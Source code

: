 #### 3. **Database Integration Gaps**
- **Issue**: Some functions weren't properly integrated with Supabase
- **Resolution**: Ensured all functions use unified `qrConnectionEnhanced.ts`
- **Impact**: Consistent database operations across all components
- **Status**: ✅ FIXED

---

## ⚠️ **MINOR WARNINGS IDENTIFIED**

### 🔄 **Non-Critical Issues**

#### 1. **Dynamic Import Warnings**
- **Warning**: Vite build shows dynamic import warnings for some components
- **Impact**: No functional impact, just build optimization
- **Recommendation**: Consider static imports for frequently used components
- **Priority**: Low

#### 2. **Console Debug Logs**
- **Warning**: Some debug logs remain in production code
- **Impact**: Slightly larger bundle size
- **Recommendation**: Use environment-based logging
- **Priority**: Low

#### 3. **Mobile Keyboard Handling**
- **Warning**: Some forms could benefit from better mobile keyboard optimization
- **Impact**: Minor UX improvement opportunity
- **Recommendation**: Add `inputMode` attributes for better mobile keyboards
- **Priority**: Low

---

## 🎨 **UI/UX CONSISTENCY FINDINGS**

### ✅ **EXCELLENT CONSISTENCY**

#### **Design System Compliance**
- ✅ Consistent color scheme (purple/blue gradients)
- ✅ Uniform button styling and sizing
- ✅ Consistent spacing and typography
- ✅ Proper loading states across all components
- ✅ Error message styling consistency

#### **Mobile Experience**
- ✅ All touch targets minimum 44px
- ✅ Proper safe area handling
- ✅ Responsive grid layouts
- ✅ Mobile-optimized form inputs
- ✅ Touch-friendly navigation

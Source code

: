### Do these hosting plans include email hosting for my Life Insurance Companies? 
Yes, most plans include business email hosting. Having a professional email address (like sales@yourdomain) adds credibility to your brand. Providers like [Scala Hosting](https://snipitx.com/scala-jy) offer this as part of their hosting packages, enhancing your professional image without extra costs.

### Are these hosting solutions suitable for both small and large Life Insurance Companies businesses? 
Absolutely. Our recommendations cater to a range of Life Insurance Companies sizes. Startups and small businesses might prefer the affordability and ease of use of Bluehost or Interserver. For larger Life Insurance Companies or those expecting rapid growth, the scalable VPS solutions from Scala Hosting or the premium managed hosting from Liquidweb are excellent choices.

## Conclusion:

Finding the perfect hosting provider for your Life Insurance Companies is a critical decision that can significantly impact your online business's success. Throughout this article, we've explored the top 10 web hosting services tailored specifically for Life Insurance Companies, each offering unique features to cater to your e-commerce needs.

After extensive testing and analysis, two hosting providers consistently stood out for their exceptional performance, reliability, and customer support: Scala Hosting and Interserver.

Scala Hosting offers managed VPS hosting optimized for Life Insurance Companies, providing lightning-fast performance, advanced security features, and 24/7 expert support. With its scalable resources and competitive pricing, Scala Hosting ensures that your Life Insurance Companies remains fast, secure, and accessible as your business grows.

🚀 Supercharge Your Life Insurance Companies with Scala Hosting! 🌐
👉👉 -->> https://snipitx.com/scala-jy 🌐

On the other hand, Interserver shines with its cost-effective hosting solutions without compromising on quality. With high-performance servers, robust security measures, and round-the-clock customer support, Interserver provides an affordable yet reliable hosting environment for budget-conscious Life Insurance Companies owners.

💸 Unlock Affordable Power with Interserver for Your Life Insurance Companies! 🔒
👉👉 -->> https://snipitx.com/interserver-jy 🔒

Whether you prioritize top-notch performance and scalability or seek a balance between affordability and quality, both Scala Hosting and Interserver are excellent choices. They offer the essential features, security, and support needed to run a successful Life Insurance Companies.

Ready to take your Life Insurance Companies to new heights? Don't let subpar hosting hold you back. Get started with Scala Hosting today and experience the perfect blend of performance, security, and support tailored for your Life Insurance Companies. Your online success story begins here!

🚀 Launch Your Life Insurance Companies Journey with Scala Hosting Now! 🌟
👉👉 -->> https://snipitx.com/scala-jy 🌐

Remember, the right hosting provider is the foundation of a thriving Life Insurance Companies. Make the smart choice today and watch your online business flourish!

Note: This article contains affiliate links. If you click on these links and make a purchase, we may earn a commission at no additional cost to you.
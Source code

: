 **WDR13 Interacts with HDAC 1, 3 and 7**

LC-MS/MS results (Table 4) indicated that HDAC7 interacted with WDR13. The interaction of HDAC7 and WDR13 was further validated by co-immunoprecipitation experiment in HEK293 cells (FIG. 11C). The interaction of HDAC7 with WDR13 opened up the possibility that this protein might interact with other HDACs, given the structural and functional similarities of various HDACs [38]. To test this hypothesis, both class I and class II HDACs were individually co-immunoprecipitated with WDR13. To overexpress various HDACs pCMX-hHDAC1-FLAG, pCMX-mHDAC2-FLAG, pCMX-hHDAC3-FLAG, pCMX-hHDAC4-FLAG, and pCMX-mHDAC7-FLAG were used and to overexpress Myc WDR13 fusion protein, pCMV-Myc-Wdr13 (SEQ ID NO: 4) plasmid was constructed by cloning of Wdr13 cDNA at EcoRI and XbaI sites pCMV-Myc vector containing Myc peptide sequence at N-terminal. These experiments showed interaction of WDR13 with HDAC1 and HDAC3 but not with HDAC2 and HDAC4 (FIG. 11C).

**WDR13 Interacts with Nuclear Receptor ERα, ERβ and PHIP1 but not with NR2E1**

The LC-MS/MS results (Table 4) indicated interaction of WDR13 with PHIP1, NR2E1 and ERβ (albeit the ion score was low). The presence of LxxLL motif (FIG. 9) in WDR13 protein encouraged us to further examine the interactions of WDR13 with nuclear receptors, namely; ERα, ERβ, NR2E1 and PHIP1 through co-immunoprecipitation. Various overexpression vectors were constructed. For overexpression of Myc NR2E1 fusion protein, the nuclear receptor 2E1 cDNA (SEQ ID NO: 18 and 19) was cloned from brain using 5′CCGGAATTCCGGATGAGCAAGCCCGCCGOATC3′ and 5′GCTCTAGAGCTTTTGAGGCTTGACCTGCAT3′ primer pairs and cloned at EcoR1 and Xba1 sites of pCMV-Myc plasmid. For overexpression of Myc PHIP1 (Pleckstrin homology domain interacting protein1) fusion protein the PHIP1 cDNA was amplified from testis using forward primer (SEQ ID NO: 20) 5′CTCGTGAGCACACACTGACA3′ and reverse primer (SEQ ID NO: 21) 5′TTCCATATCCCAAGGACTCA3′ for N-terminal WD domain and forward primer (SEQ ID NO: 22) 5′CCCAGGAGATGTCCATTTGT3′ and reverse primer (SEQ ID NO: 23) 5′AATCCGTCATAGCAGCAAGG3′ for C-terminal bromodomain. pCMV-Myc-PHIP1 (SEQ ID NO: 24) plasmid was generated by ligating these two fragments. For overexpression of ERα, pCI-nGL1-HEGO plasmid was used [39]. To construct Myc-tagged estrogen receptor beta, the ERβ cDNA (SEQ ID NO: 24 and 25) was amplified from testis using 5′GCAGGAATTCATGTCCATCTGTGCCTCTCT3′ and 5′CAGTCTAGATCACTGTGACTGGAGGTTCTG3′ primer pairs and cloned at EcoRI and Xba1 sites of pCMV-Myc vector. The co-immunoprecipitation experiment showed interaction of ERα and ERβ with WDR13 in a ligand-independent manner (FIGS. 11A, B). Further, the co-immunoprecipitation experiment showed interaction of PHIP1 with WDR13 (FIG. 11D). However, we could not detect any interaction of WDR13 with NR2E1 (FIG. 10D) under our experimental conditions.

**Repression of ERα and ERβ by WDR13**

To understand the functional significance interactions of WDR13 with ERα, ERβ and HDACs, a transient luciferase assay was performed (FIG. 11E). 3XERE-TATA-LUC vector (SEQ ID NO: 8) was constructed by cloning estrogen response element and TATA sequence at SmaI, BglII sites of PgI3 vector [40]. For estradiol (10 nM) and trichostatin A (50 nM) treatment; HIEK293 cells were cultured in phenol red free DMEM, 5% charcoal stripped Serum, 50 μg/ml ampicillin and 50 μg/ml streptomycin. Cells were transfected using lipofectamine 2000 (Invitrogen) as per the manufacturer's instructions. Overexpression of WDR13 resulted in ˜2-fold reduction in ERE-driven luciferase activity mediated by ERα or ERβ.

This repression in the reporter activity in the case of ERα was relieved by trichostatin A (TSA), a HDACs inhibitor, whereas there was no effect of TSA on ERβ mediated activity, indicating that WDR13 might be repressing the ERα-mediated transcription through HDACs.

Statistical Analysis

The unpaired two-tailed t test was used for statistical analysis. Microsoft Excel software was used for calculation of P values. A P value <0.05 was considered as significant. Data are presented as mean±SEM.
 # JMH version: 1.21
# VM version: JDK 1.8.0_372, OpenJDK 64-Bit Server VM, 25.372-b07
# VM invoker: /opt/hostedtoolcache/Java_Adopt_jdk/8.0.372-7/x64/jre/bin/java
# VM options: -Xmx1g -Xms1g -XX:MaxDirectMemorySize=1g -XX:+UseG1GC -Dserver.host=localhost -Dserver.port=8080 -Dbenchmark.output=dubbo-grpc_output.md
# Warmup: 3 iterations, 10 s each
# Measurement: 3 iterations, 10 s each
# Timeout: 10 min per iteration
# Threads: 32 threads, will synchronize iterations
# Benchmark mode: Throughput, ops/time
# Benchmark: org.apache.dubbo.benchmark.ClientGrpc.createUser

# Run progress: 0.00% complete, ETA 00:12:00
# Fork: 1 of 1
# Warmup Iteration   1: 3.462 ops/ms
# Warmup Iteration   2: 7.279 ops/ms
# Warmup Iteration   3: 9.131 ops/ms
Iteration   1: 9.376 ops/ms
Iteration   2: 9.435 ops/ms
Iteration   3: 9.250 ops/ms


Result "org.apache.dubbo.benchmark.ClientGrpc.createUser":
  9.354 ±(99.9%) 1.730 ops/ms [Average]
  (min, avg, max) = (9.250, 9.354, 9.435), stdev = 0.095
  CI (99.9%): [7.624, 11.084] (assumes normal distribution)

■ **DIRECTIONS**
In the entries above, please find the line with "Remember, the right" and the line with "not with NR2E1**", then write out exactly those two lines and every line between them, and nothing more.

■ **THE COMPLETED TASK**
Remember, the right hosting provider is the foundation of a thriving Life Insurance Companies. Make the smart choice today and watch your online business flourish!

Note: This article contains affiliate links. If you click on these links and make a purchase, we may earn a commission at no additional cost to you.
Source code

: **WDR13 Interacts with HDAC 1, 3 and 7**

LC-MS/MS results (Table 4) indicated that HDAC7 interacted with WDR13. The interaction of HDAC7 and WDR13 was further validated by co-immunoprecipitation experiment in HEK293 cells (FIG. 11C). The interaction of HDAC7 with WDR13 opened up the possibility that this protein might interact with other HDACs, given the structural and functional similarities of various HDACs [38]. To test this hypothesis, both class I and class II HDACs were individually co-immunoprecipitated with WDR13. To overexpress various HDACs pCMX-hHDAC1-FLAG, pCMX-mHDAC2-FLAG, pCMX-hHDAC3-FLAG, pCMX-hHDAC4-FLAG, and pCMX-mHDAC7-FLAG were used and to overexpress Myc WDR13 fusion protein, pCMV-Myc-Wdr13 (SEQ ID NO: 4) plasmid was constructed by cloning of Wdr13 cDNA at EcoRI and XbaI sites pCMV-Myc vector containing Myc peptide sequence at N-terminal. These experiments showed interaction of WDR13 with HDAC1 and HDAC3 but not with HDAC2 and HDAC4 (FIG. 11C).

**WDR13 Interacts with Nuclear Receptor ERα, ERβ and PHIP1 but not with NR2E1**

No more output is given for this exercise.